Evaluation of an LLM in Identifying Logical Fallacies: A Call for Rigor When Adopting LLMs in HCI Research
It addresses the need for rigorous evaluation to prevent misuse of LLMs in HCI research, particularly for digital misinformation interventions, but is incremental as it applies existing methods to a new task.
The paper tackles the problem of evaluating LLMs for suitability in HCI research by assessing GPT-4's ability to identify logical fallacies, finding accuracies of 0.79 on a labeled dataset and 0.90 for a specific use case.

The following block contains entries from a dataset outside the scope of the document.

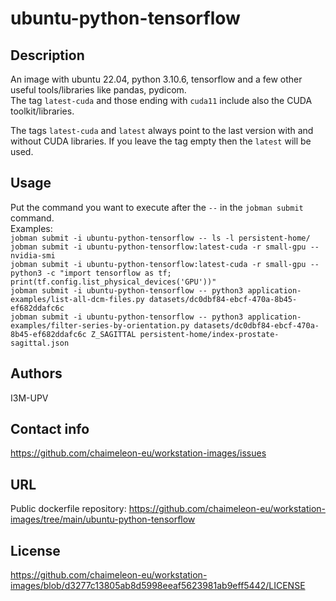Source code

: # ubuntu-python-tensorflow

## Description
An image with ubuntu 22.04, python 3.10.6, tensorflow and a few other useful tools/libraries like pandas, pydicom.  
The tag `latest-cuda` and those ending with `cuda11` include also the CUDA toolkit/libraries.

The tags `latest-cuda` and `latest` always point to the last version with and without CUDA libraries.
If you leave the tag empty then the `latest` will be used.

## Usage
Put the command you want to execute after the `--` in the `jobman submit` command.  
Examples:  
  `jobman submit -i ubuntu-python-tensorflow -- ls -l persistent-home/`  
  `jobman submit -i ubuntu-python-tensorflow:latest-cuda -r small-gpu -- nvidia-smi`  
  `jobman submit -i ubuntu-python-tensorflow:latest-cuda -r small-gpu -- python3 -c "import tensorflow as tf; print(tf.config.list_physical_devices('GPU'))"`  
  `jobman submit -i ubuntu-python-tensorflow -- python3 application-examples/list-all-dcm-files.py datasets/dc0dbf84-ebcf-470a-8b45-ef682ddafc6c`  
  `jobman submit -i ubuntu-python-tensorflow -- python3 application-examples/filter-series-by-orientation.py datasets/dc0dbf84-ebcf-470a-8b45-ef682ddafc6c Z_SAGITTAL persistent-home/index-prostate-sagittal.json`  

## Authors
I3M-UPV

## Contact info
https://github.com/chaimeleon-eu/workstation-images/issues

## URL
Public dockerfile repository:
https://github.com/chaimeleon-eu/workstation-images/tree/main/ubuntu-python-tensorflow

## License
https://github.com/chaimeleon-eu/workstation-images/blob/d3277c13805ab8d5998eeaf5623981ab9eff5442/LICENSE
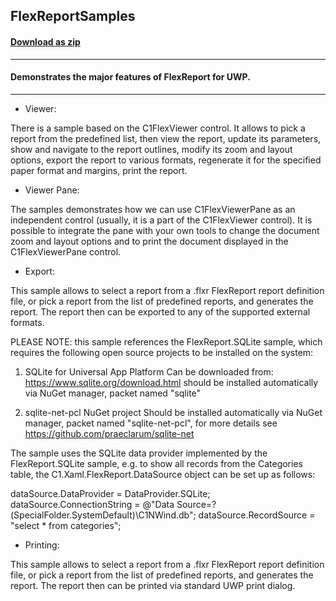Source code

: ## FlexReportSamples
#### [Download as zip](https://downgit.github.io/#/home?url=https://github.com/GrapeCity/ComponentOne-UWP-Samples/tree/master/\C1.UWP.FlexReport\CS\FlexReportSamples)
____
#### Demonstrates the major features of FlexReport for UWP.
____

* Viewer:

There is a sample based on the C1FlexViewer control. It allows to pick
a report from the predefined list, then view the report, update its parameters,
show and navigate to the report outlines, modify its zoom and layout options,
export the report to various formats, regenerate it for the specified paper
format and margins, print the report.


* Viewer Pane:

The samples demonstrates how we can use C1FlexViewerPane as an independent
control (usually, it is a part of the C1FlexViewer control). It is possible to
integrate the pane with your own tools to change the document zoom and layout
options and to print the document displayed in the C1FlexViewerPane control.


* Export:

This sample allows to select a report from a .flxr FlexReport report definition file,
or pick a report from the list of predefined reports, and generates the report.
The report then can be exported to any of the supported external formats.

PLEASE NOTE: this sample references the FlexReport.SQLite sample, which requires
the following open source projects to be installed on the system:

1) SQLite for Universal App Platform
   Can be downloaded from: https://www.sqlite.org/download.html
   should be installed automatically via NuGet manager, packet named "sqlite"

2) sqlite-net-pcl NuGet project
   Should be installed automatically via NuGet manager, packet named "sqlite-net-pcl",
   for more details see https://github.com/praeclarum/sqlite-net

The sample uses the SQLite data provider implemented by the FlexReport.SQLite sample,
e.g. to show all records from the Categories table, the C1.Xaml.FlexReport.DataSource
object can be set up as follows:

  dataSource.DataProvider = DataProvider.SQLite;
  dataSource.ConnectionString = @"Data Source=?(SpecialFolder.SystemDefault)\C1NWind.db";
  dataSource.RecordSource = "select * from categories";


* Printing:

This sample allows to select a report from a .flxr FlexReport report definition file,
or pick a report from the list of predefined reports, and generates the report.
The report then can be printed via standard UWP print dialog.
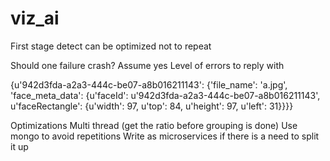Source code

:# viz_ai

First stage detect can be optimized not to repeat

Should one failure crash? Assume yes
Level of errors to reply with

{u'942d3fda-a2a3-444c-be07-a8b016211143': {'file_name': 'a.jpg', 'face_meta_data': {u'faceId': u'942d3fda-a2a3-444c-be07-a8b016211143', u'faceRectangle': {u'width': 97, u'top': 84, u'height': 97, u'left': 31}}}}


Optimizations
Multi thread (get the ratio before grouping is done)
Use mongo to avoid repetitions
Write as microservices if there is a need to split it up
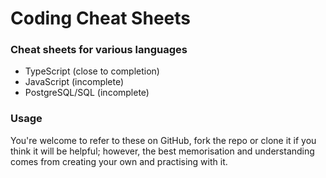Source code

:# Coding Cheat Sheets

### Cheat sheets for various languages

- TypeScript (close to completion)
- JavaScript (incomplete)
- PostgreSQL/SQL (incomplete)

### Usage

You're welcome to refer to these on GitHub, fork the repo or clone it if you think it will be helpful; however, the best memorisation and understanding comes from creating your own and practising with it.
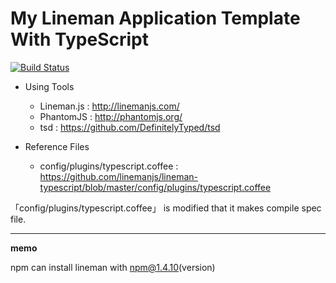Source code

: # My Lineman Application Template With TypeScript

[![Build Status](https://travis-ci.org/duyoji/lineman-typescript-template.svg?branch=master)](https://travis-ci.org/duyoji/lineman-typescript-template)

- Using Tools
  - Lineman.js : http://linemanjs.com/
  - PhantomJS  : http://phantomjs.org/
  - tsd        : https://github.com/DefinitelyTyped/tsd

- Reference Files
  - config/plugins/typescript.coffee : https://github.com/linemanjs/lineman-typescript/blob/master/config/plugins/typescript.coffee


「config/plugins/typescript.coffee」 is modified that it makes compile spec file.


---

**memo**

npm can install lineman with npm@1.4.10(version)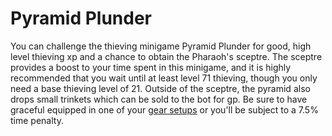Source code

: # Pyramid Plunder

You can challenge the thieving minigame Pyramid Plunder for good, high level thieving xp and a chance to obtain the Pharaoh's sceptre. The sceptre provides a boost to your time spent in this minigame, and it is highly recommended that you wait until at least level 71 thieving, though you only need a base thieving level of 21. Outside of the sceptre, the pyramid also drops small trinkets which can be sold to the bot for gp. Be sure to have graceful equipped in one of your [gear setups](https://wiki.oldschool.gg/gear) or you'll be subject to a 7.5% time penalty.

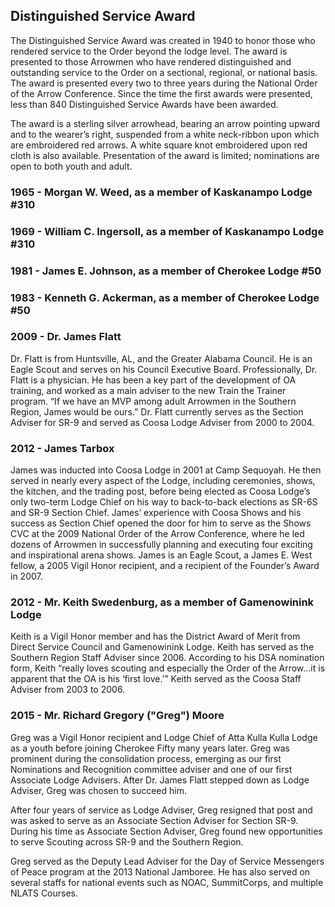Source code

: ## Distinguished Service Award

The Distinguished Service Award was created in 1940 to honor those who rendered service to the Order beyond the lodge level. The award is presented to those Arrowmen who have rendered distinguished and outstanding service to the Order on a sectional, regional, or national basis. The award is presented every two to three years during the National Order of the Arrow Conference. Since the time the first awards were presented, less than 840 Distinguished Service Awards have been awarded.

The award is a sterling silver arrowhead, bearing an arrow pointing upward and to the wearer’s right, suspended from a white neck-ribbon upon which are embroidered red arrows. A white square knot embroidered upon red cloth is also available. Presentation of the award is limited; nominations are open to both youth and adult.

### 1965 - Morgan W. Weed, as a member of Kaskanampo Lodge #310

### 1969 - William C. Ingersoll, as a member of Kaskanampo Lodge #310

### 1981 - James E. Johnson, as a member of Cherokee Lodge #50

### 1983 - Kenneth G. Ackerman, as a member of Cherokee Lodge #50

### 2009 - Dr. James Flatt

Dr. Flatt is from Huntsville, AL, and the Greater Alabama Council. He is an Eagle Scout and serves on his Council Executive Board. Professionally, Dr. Flatt is a physician. He has been a key part of the development of OA training, and worked as a main adviser to the new Train the Trainer program. “If we have an MVP among adult Arrowmen in the Southern Region, James would be ours.”  Dr. Flatt currently serves as the Section Adviser for SR-9 and served as Coosa Lodge Adviser from 2000 to 2004.

### 2012 - James Tarbox

James was inducted into Coosa Lodge in 2001 at Camp Sequoyah. He then served in nearly every aspect of the Lodge, including ceremonies, shows, the kitchen, and the trading post, before being elected as Coosa Lodge’s only two-term Lodge Chief on his way to back-to-back elections as SR-6S and SR-9 Section Chief.  James’ experience with Coosa Shows and his success as Section Chief opened the door for him to serve as the Shows CVC at the 2009 National Order of the Arrow Conference, where he led dozens of Arrowmen in successfully planning and executing four exciting and inspirational arena shows.  James is an Eagle Scout, a James E. West fellow, a 2005 Vigil Honor recipient, and a recipient of the Founder’s Award in 2007.

### 2012 - Mr. Keith Swedenburg, as a member of Gamenowinink Lodge

Keith is a Vigil Honor member and has the District Award of Merit from Direct Service Council and Gamenowinink Lodge. Keith has served as the Southern Region Staff Adviser since 2006. According to his DSA nomination form, Keith “really loves scouting and especially the Order of the Arrow…it is apparent that the OA is his ‘first love.'”  Keith served as the Coosa Staff Adviser from 2003 to 2006.

### 2015 - Mr. Richard Gregory ("Greg") Moore

Greg was a Vigil Honor recipient and Lodge Chief of Atta Kulla Kulla Lodge as a youth before joining Cherokee Fifty many years later. Greg was prominent during the consolidation process, emerging as our first Nominations and Recognition committee adviser and one of our first Associate Lodge Advisers. After Dr. James Flatt stepped down as Lodge Adviser, Greg was chosen to succeed him.

After four years of service as Lodge Adviser, Greg resigned that post and was asked to serve as an Associate Section Adviser for Section SR-9. During his time as Associate Section Adviser, Greg found new opportunities to serve Scouting across SR-9 and the Southern Region.

Greg served as the Deputy Lead Adviser for the Day of Service Messengers of Peace program at the 2013 National Jamboree. He has also served on several staffs for national events such as NOAC, SummitCorps, and multiple NLATS Courses.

There is increasing interest in the adoption of LLMs in HCI research. However, LLMs may often be regarded as a panacea because of their powerful capabilities with an accompanying oversight on whether they are suitable for their intended tasks. We contend that LLMs should be adopted in a critical manner following rigorous evaluation. Accordingly, we present the evaluation of an LLM in identifying logical fallacies that will form part of a digital misinformation intervention. By comparing to a labeled dataset, we found that GPT-4 achieves an accuracy of 0.79, and for our intended use case that excludes invalid or unidentified instances, an accuracy of 0.90. This gives us the confidence to proceed with the application of the LLM while keeping in mind the areas where it still falls short. The paper describes our evaluation approach, results and reflections on the use of the LLM for our intended task.